2. Run the following Azure CLI commands to assign the roles, if required:

   # set policy to access keys in your Keyvault

   az keyvault set-policy -n <KEYVAULT_NAME> --key-permissions get --spn <APPLICATION_CLIENT_ID>

   # set policy to access secrets in your Keyvault

   az keyvault set-policy -n <KEYVAULT_NAME> --secret-permissions get --spn <APPLICATION_CLIENT_ID>

   # set policy to access certs in your Keyvault

   az keyvault set-policy -n <KEYVAULT_NAME> --certificate-permissions get --spn <APPLICATION_CLIENT_ID>

   Note: To set policy access Keys, Secrets, Certificate make sure to use Application client ID.

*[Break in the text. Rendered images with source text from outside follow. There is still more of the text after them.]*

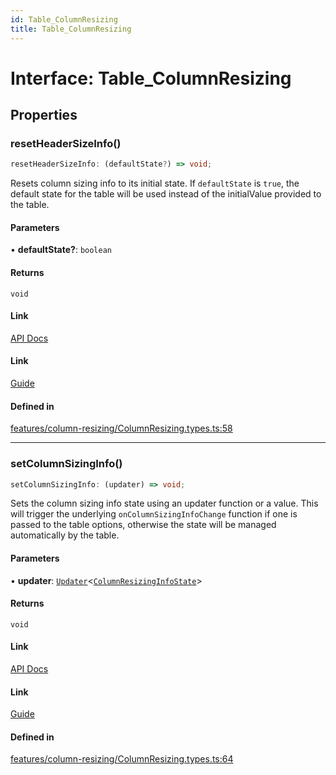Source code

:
 ```yaml
---
id: Table_ColumnResizing
title: Table_ColumnResizing
---
```


# Interface: Table\_ColumnResizing

## Properties

### resetHeaderSizeInfo()

```ts
resetHeaderSizeInfo: (defaultState?) => void;
```

Resets column sizing info to its initial state. If `defaultState` is `true`, the default state for the table will be used instead of the initialValue provided to the table.

#### Parameters

• **defaultState?**: `boolean`

#### Returns

`void`

#### Link

[API Docs](https://tanstack.com/table/v8/docs/api/features/column-sizing#resetheadersizeinfo)

#### Link

[Guide](https://tanstack.com/table/v8/docs/guide/column-sizing)

#### Defined in

[features/column-resizing/ColumnResizing.types.ts:58](https://github.com/TanStack/table/blob/b1e6b79157b0debc7222660572b06c8b857f4605/packages/table-core/src/features/column-resizing/ColumnResizing.types.ts#L58)

***

### setColumnSizingInfo()

```ts
setColumnSizingInfo: (updater) => void;
```

Sets the column sizing info state using an updater function or a value. This will trigger the underlying `onColumnSizingInfoChange` function if one is passed to the table options, otherwise the state will be managed automatically by the table.

#### Parameters

• **updater**: [`Updater`](../type-aliases/updater.md)\<[`ColumnResizingInfoState`](columnresizinginfostate.md)\>

#### Returns

`void`

#### Link

[API Docs](https://tanstack.com/table/v8/docs/api/features/column-sizing#setcolumnsizinginfo)

#### Link

[Guide](https://tanstack.com/table/v8/docs/guide/column-sizing)

#### Defined in

[features/column-resizing/ColumnResizing.types.ts:64](https://github.com/TanStack/table/blob/b1e6b79157b0debc7222660572b06c8b857f4605/packages/table-core/src/features/column-resizing/ColumnResizing.types.ts#L64)
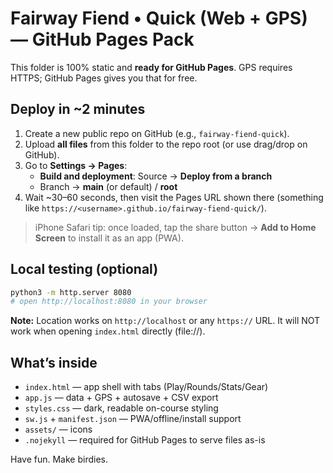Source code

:
# Fairway Fiend • Quick (Web + GPS) — GitHub Pages Pack

This folder is 100% static and **ready for GitHub Pages**. GPS requires HTTPS; GitHub Pages gives you that for free.

## Deploy in ~2 minutes

1. Create a new public repo on GitHub (e.g., `fairway-fiend-quick`).
2. Upload **all files** from this folder to the repo root (or use drag/drop on GitHub).
3. Go to **Settings → Pages**:
   - **Build and deployment**: Source → **Deploy from a branch**
   - Branch → **main** (or default) / **root**
4. Wait ~30–60 seconds, then visit the Pages URL shown there (something like `https://<username>.github.io/fairway-fiend-quick/`).

> iPhone Safari tip: once loaded, tap the share button → **Add to Home Screen** to install it as an app (PWA).

## Local testing (optional)
```bash
python3 -m http.server 8080
# open http://localhost:8080 in your browser
```
**Note:** Location works on `http://localhost` or any `https://` URL. It will NOT work when opening `index.html` directly (file://).

## What’s inside
- `index.html` — app shell with tabs (Play/Rounds/Stats/Gear)
- `app.js` — data + GPS + autosave + CSV export
- `styles.css` — dark, readable on-course styling
- `sw.js` + `manifest.json` — PWA/offline/install support
- `assets/` — icons
- `.nojekyll` — required for GitHub Pages to serve files as-is

Have fun. Make birdies.
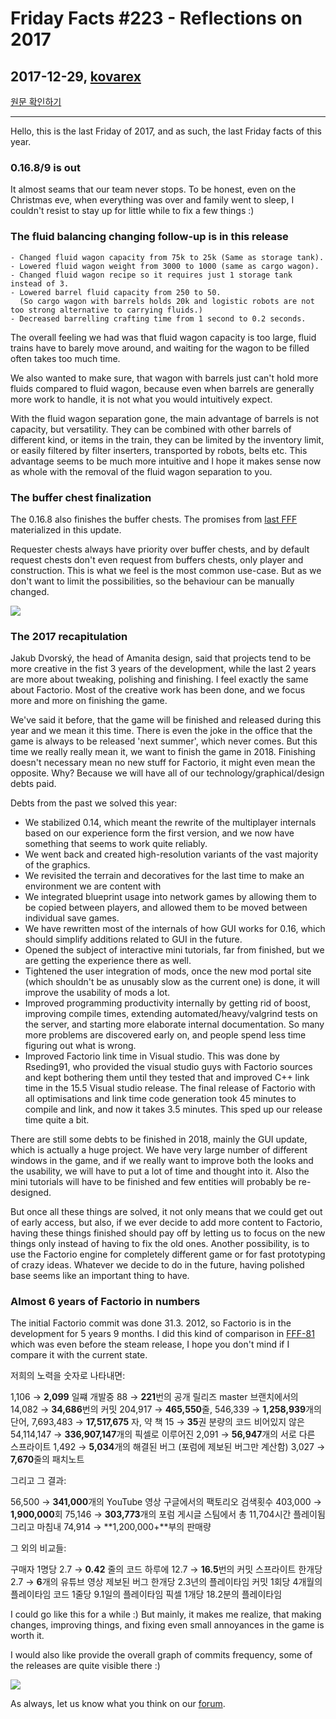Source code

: # Friday Facts #223 - Reflections on 2017

## 2017-12-29, [kovarex](https://factorio.com/blog/author/kovarex)

[원문 확인하기](https://factorio.com/blog/post/fff-223)

---

Hello, this is the last Friday of 2017, and as such, the last Friday facts of this year.

### 0.16.8/9 is out

It almost seams that our team never stops. To be honest, even on the Christmas eve, when everything was over and family went to sleep, I couldn't resist to stay up for little while to fix a few things :)

### The fluid balancing changing follow-up is in this release

```
- Changed fluid wagon capacity from 75k to 25k (Same as storage tank).
- Lowered fluid wagon weight from 3000 to 1000 (same as cargo wagon).
- Changed fluid wagon recipe so it requires just 1 storage tank instead of 3.
- Lowered barrel fluid capacity from 250 to 50.
  (So cargo wagon with barrels holds 20k and logistic robots are not too strong alternative to carrying fluids.)
- Decreased barrelling crafting time from 1 second to 0.2 seconds.
```

The overall feeling we had was that fluid wagon capacity is too large, fluid trains have to barely move around, and waiting for the wagon to be filled often takes too much time.

We also wanted to make sure, that wagon with barrels just can't hold more fluids compared to fluid wagon, because even when barrels are generally more work to handle, it is not what you would intuitively expect.

With the fluid wagon separation gone, the main advantage of barrels is not capacity, but versatility. They can be combined with other barrels of different kind, or items in the train, they can be limited by the inventory limit, or easily filtered by filter inserters, transported by robots, belts etc. This advantage seems to be much more intuitive and I hope it makes sense now as whole with the removal of the fluid wagon separation to you.

### The buffer chest finalization

The 0.16.8 also finishes the buffer chests. The promises from [last FFF](./222.md) materialized in this update.

Requester chests always have priority over buffer chests, and by default request chests don't even request from buffers chests, only player and construction. This is what we feel is the most common use-case. But as we don't want to limit the possibilities, so the behaviour can be manually changed.

![](https://cdn.factorio.com/assets/img/blog/fff-223-requester-ui.png)

### The 2017 recapitulation

Jakub Dvorský, the head of Amanita design, said that projects tend to be more creative in the fist 3 years of the development, while the last 2 years are more about tweaking, polishing and finishing. I feel exactly the same about Factorio. Most of the creative work has been done, and we focus more and more on finishing the game.

We've said it before, that the game will be finished and released during this year and we mean it this time. There is even the joke in the office that the game is always to be released 'next summer', which never comes. But this time we really really mean it, we want to finish the game in 2018. Finishing doesn't necessary mean no new stuff for Factorio, it might even mean the opposite. Why? Because we will have all of our technology/graphical/design debts paid.

Debts from the past we solved this year:

-   We stabilized 0.14, which meant the rewrite of the multiplayer internals based on our experience form the first version, and we now have something that seems to work quite reliably.
-   We went back and created high-resolution variants of the vast majority of the graphics.
-   We revisited the terrain and decoratives for the last time to make an environment we are content with
-   We integrated blueprint usage into network games by allowing them to be copied between players, and allowed them to be moved between individual save games.
-   We have rewritten most of the internals of how GUI works for 0.16, which should simplify additions related to GUI in the future.
-   Opened the subject of interactive mini tutorials, far from finished, but we are getting the experience there as well.
-   Tightened the user integration of mods, once the new mod portal site (which shouldn't be as unusably slow as the current one) is done, it will improve the usability of mods a lot.
-   Improved programming productivity internally by getting rid of boost, improving compile times, extending automated/heavy/valgrind tests on the server, and starting more elaborate internal documentation. So many more problems are discovered early on, and people spend less time figuring out what is wrong.
-   Improved Factorio link time in Visual studio. This was done by Rseding91, who provided the visual studio guys with Factorio sources and kept bothering them until they tested that and improved C++ link time in the 15.5 Visual studio release. The final release of Factorio with all optimisations and link time code generation took 45 minutes to compile and link, and now it takes 3.5 minutes. This sped up our release time quite a bit.

There are still some debts to be finished in 2018, mainly the GUI update, which is actually a huge project. We have very large number of different windows in the game, and if we really want to improve both the looks and the usability, we will have to put a lot of time and thought into it. Also the mini tutorials will have to be finished and few entities will probably be re-designed.

But once all these things are solved, it not only means that we could get out of early access, but also, if we ever decide to add more content to Factorio, having these things finished should pay off by letting us to focus on the new things only instead of having to fix the old ones. Another possibility, is to use the Factorio engine for completely different game or for fast prototyping of crazy ideas. Whatever we decide to do in the future, having polished base seems like an important thing to have.

### Almost 6 years of Factorio in numbers

The initial Factorio commit was done 31.3. 2012, so Factorio is in the development for 5 years 9 months. I did this kind of comparison in [FFF-81](../1~100/81.md) which was even before the steam release, I hope you don't mind if I compare it with the current state.

저희의 노력을 숫자로 나타내면:

1,106 → **2,099** 일쨰 개발중
88 → **221**번의 공개 릴리즈
master 브랜치에서의 14,082 → **34,686**번의 커밋
204,917 → **465,550**줄, 546,339 → **1,258,939**개의 단어, 7,693,483 → **17,517,675** 자, 약 책 15 → **35**권 분량의 코드
비어있지 않은 54,114,147 → **336,907,147**개의 픽셀로 이루어진 2,091 → **56,947**개의 서로 다른 스프라이트
1,492 → **5,034**개의 해결된 버그 (포럼에 제보된 버그만 계산함)
3,027 → **7,670**줄의 패치노트

그리고 그 결과:

56,500 → **341,000**개의 YouTube 영상
구글에서의 팩토리오 검색횟수 403,000 → **1,900,000**회
75,146 → **303,773**개의 포럼 게시글
스팀에서 총 11,704시간 플레이됨
그리고 마침내 74,914 → **1,200,000+**부의 판매량

그 외의 비교들:

구매자 1명당 2.7 → **0.42** 줄의 코드
하루에 12.7 → **16.5**번의 커밋
스프라이트 한개당 2.7 → **6**개의 유튜브 영상
제보된 버그 한개당 2.3년의 플레이타임
커밋 1회당 4개월의 플레이타임
코드 1줄당 9.1일의 플레이타임
픽셀 1개당 18.2분의 플레이타임

I could go like this for a while :) But mainly, it makes me realize, that making changes, improving things, and fixing even small annoyances in the game is worth it.

I would also like provide the overall graph of commits frequency, some of the releases are quite visible there :)

![](https://cdn.factorio.com/assets/img/blog/fff-223-commit-graph-2.png)

As always, let us know what you think on our [forum](https://forums.factorio.com/55856).
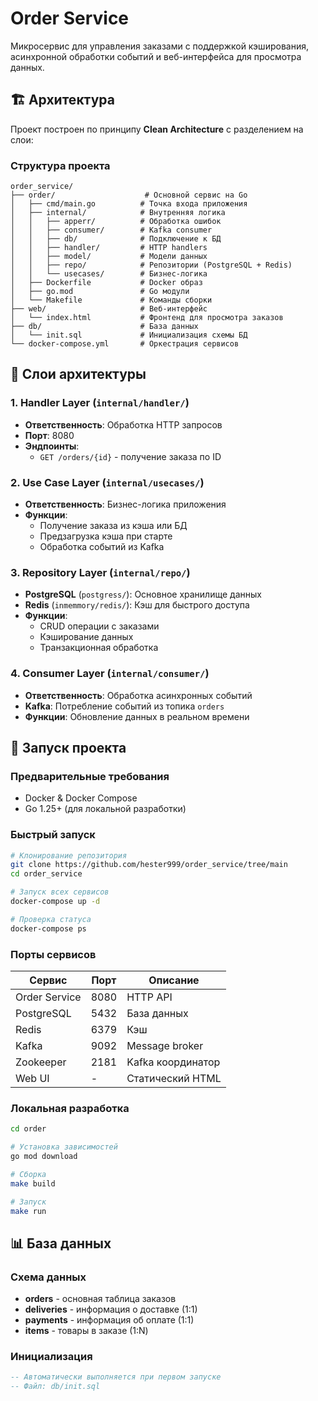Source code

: # Order Service

Микросервис для управления заказами с поддержкой кэширования, асинхронной обработки событий и веб-интерфейса для просмотра данных.

## 🏗️ Архитектура

Проект построен по принципу **Clean Architecture** с разделением на слои:

### Структура проекта
```
order_service/
├── order/                    # Основной сервис на Go
│   ├── cmd/main.go          # Точка входа приложения
│   ├── internal/            # Внутренняя логика
│   │   ├── apperr/          # Обработка ошибок
│   │   ├── consumer/        # Kafka consumer
│   │   ├── db/              # Подключение к БД
│   │   ├── handler/         # HTTP handlers
│   │   ├── model/           # Модели данных
│   │   ├── repo/            # Репозитории (PostgreSQL + Redis)
│   │   └── usecases/        # Бизнес-логика
│   ├── Dockerfile           # Docker образ
│   ├── go.mod               # Go модули
│   └── Makefile             # Команды сборки
├── web/                     # Веб-интерфейс
│   └── index.html           # Фронтенд для просмотра заказов
├── db/                      # База данных
│   └── init.sql             # Инициализация схемы БД
└── docker-compose.yml       # Оркестрация сервисов
```

## 🎯 Слои архитектуры

### 1. **Handler Layer** (`internal/handler/`)
- **Ответственность**: Обработка HTTP запросов
- **Порт**: 8080
- **Эндпоинты**: 
  - `GET /orders/{id}` - получение заказа по ID

### 2. **Use Case Layer** (`internal/usecases/`)
- **Ответственность**: Бизнес-логика приложения
- **Функции**:
  - Получение заказа из кэша или БД
  - Предзагрузка кэша при старте
  - Обработка событий из Kafka

### 3. **Repository Layer** (`internal/repo/`)
- **PostgreSQL** (`postgress/`): Основное хранилище данных
- **Redis** (`inmemmory/redis/`): Кэш для быстрого доступа
- **Функции**:
  - CRUD операции с заказами
  - Кэширование данных
  - Транзакционная обработка

### 4. **Consumer Layer** (`internal/consumer/`)
- **Ответственность**: Обработка асинхронных событий
- **Kafka**: Потребление событий из топика `orders`
- **Функции**: Обновление данных в реальном времени

## 🚀 Запуск проекта

### Предварительные требования
- Docker & Docker Compose
- Go 1.25+ (для локальной разработки)

### Быстрый запуск
```bash
# Клонирование репозитория
git clone https://github.com/hester999/order_service/tree/main
cd order_service

# Запуск всех сервисов
docker-compose up -d

# Проверка статуса
docker-compose ps
```

### Порты сервисов
| Сервис | Порт | Описание |
|--------|------|----------|
| Order Service | 8080 | HTTP API |
| PostgreSQL | 5432 | База данных |
| Redis | 6379 | Кэш |
| Kafka | 9092 | Message broker |
| Zookeeper | 2181 | Kafka координатор |
| Web UI | - | Статический HTML |

### Локальная разработка
```bash
cd order

# Установка зависимостей
go mod download

# Сборка
make build

# Запуск
make run
```

## 📊 База данных

### Схема данных
- **orders** - основная таблица заказов
- **deliveries** - информация о доставке (1:1)
- **payments** - информация об оплате (1:1)
- **items** - товары в заказе (1:N)

### Инициализация
```sql
-- Автоматически выполняется при первом запуске
-- Файл: db/init.sql
```

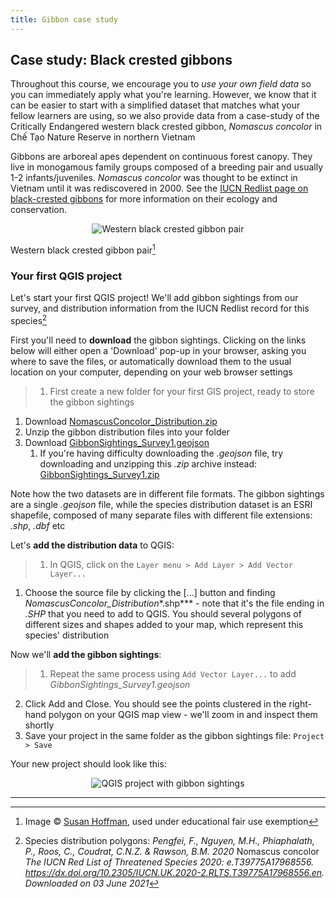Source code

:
 ```yaml
---
title: Gibbon case study 
---
```


## Case study: Black crested gibbons

Throughout this course, we encourage you to *use your own field data* so you can immediately apply what you're learning.  However, we know that it can be easier to start with a simplified dataset that matches what your fellow learners are using, so we also provide data from a case-study of the Critically Endangered western black crested gibbon, *Nomascus concolor* in Chế Tạo Nature Reserve in northern Vietnam

Gibbons are arboreal apes dependent on continuous forest canopy.  They live in monogamous family groups composed of a breeding pair and usually 1-2 infants/juveniles.  *Nomascus concolor* was thought to be extinct in Vietnam until it was rediscovered in 2000.  See the [IUCN Redlist page on black-crested gibbons](https://www.iucnredlist.org/species/39775/17968556) for more information on their ecology and conservation.  

<center><img src="{{site.baseurl}}/src/img/blackCrestedGibbons_Hoffman.jpg" alt="Western black crested gibbon pair"></center>

Western black crested gibbon pair[^1]

### Your first QGIS project
Let's start your first QGIS project!  We'll add gibbon sightings from our survey, and distribution information from the IUCN Redlist record for this species[^2]

First you'll need to **download** the gibbon sightings.  Clicking on the links below will either open a 'Download' pop-up in your browser, asking you where to save the files, or automatically download them to the usual location on your computer, depending on your web browser settings
> 1. First create a new folder for your first GIS project, ready to store the gibbon sightings
1. Download <a href="{{site.baseurl}}/src/datasets/NomascusConcolor_Distribution.zip" download>NomascusConcolor_Distribution.zip</a>
2. Unzip the gibbon distribution files into your folder
3. Download <a href="{{site.baseurl}}/src/datasets/GibbonSightings_Survey1.geojson" download>GibbonSightings_Survey1.geojson</a>
   1. If you're having difficulty downloading the *.geojson* file, try downloading and unzipping this *.zip* archive instead: <a href="{{site.baseurl}}/src/datasets/GibbonSightings_Survey1.zip" download>GibbonSightings_Survey1.zip</a>

Note how the two datasets are in different file formats.  The gibbon sightings are a single *.geojson* file, while the species distribution dataset is an ESRI shapefile, composed of many separate files with different file extensions: *.shp*, *.dbf* etc

Let's **add the distribution data** to QGIS:
> 1. In QGIS, click on the `Layer menu > Add Layer > Add Vector Layer...`
1. Choose the source file by clicking the [...] button and finding *NomascusConcolor_Distribution**.shp*** - note that it's the file ending in *.SHP* that you need to add to QGIS.  You should several polygons of different sizes and shapes added to your map, which represent this species' distribution

Now we'll **add the gibbon sightings**:
> 1. Repeat the same process using `Add Vector Layer...` to add *GibbonSightings_Survey1.geojson*
2. Click Add and Close.  You should see the points clustered in the right-hand polygon on your QGIS map view - we'll zoom in and inspect them shortly
3. Save your project in the same folder as the gibbon sightings file: `Project > Save`

Your new project should look like this:
<center><img src="{{site.baseurl}}/src/img/QGIS_GibbonSightings.png" alt="QGIS project with gibbon sightings"></center>

---
[^1]: Image :copyright: [Susan Hoffman](http://zoology.muohio.edu/hoffman/), used under educational fair use exemption
[^2]: Species distribution polygons: *Pengfei, F., Nguyen, M.H., Phiaphalath, P., Roos, C., Coudrat, C.N.Z. & Rawson, B.M. 2020* Nomascus concolor *The IUCN Red List of Threatened Species 2020: e.T39775A17968556. https://dx.doi.org/10.2305/IUCN.UK.2020-2.RLTS.T39775A17968556.en. Downloaded on 03 June 2021*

Establish federated identity credential between the workload identity and the service account issuer & subject

Update an existing AKS cluster with OIDC Issuer

You can update an AKS cluster using the az aks update command with the --enable-oidc-issuer parameter to use the OIDC Issuer. The following example updates a cluster named myAKSCluster:

az aks update -g <myResourceGroup> -n <myAKSCluster> --enable-oidc-issuer

Get the AKS cluster OIDC Issuer URL

1To get the OIDC Issuer URL, run the az aks show command. Replace the default values for the cluster name and the resource group name.

az aks show --resource-group <resource_group> --name <cluster_name> --query "oidcIssuerProfile.issuerUrl" -otsv

Create a service account

Create service account using below command:

kubectl create serviceaccount <service account name> -n <namespace>

Example:

kubectl create serviceaccount azkvsa -n workzone

Establish federated identity credential

Using Azure AD Application:

1. Prepare the params.json file by replacing the necessary values.

   
   		{
     "name": "kubernetes-federated-credential",
     "issuer": "<OIDC Issuer URL>",
     "subject": "system:serviceaccount:${SERVICE_ACCOUNT_NAMESPACE}:${SERVICE_ACCOUNT_NAME}",
     "description": "Kubernetes service account federated credential",
     "audiences": [
       "api://AzureADTokenExchange"
     ]
   }
   			

2. Add the federated identity credential. To add the federated identity credential, use the below command:

   az ad app federated-credential create --id "<APPLICATION_CLIENT_ID>" --parameters <path-of-params.json-file>

   Example:

   az ad app federated-credential create --id "<APPLICATION_CLIENT_ID>" --parameters C:\Users\Z8USR\Documents\werftestdoc\params.json

Deploy secretproviderclass and application

Set the clientID in the SecretProviderClass to the client ID of the AAD application.

Example:

clientID: "<APPLICATION_CLIENT_ID>"

Refer to the link: Using the Azure Key Vault Provider | Azure Key Vault Provider for Secrets Store CSI Driver.

Refer to the link: Access Azure Key Vault with the CSI Driver Identity Provider - Azure Kubernetes Service.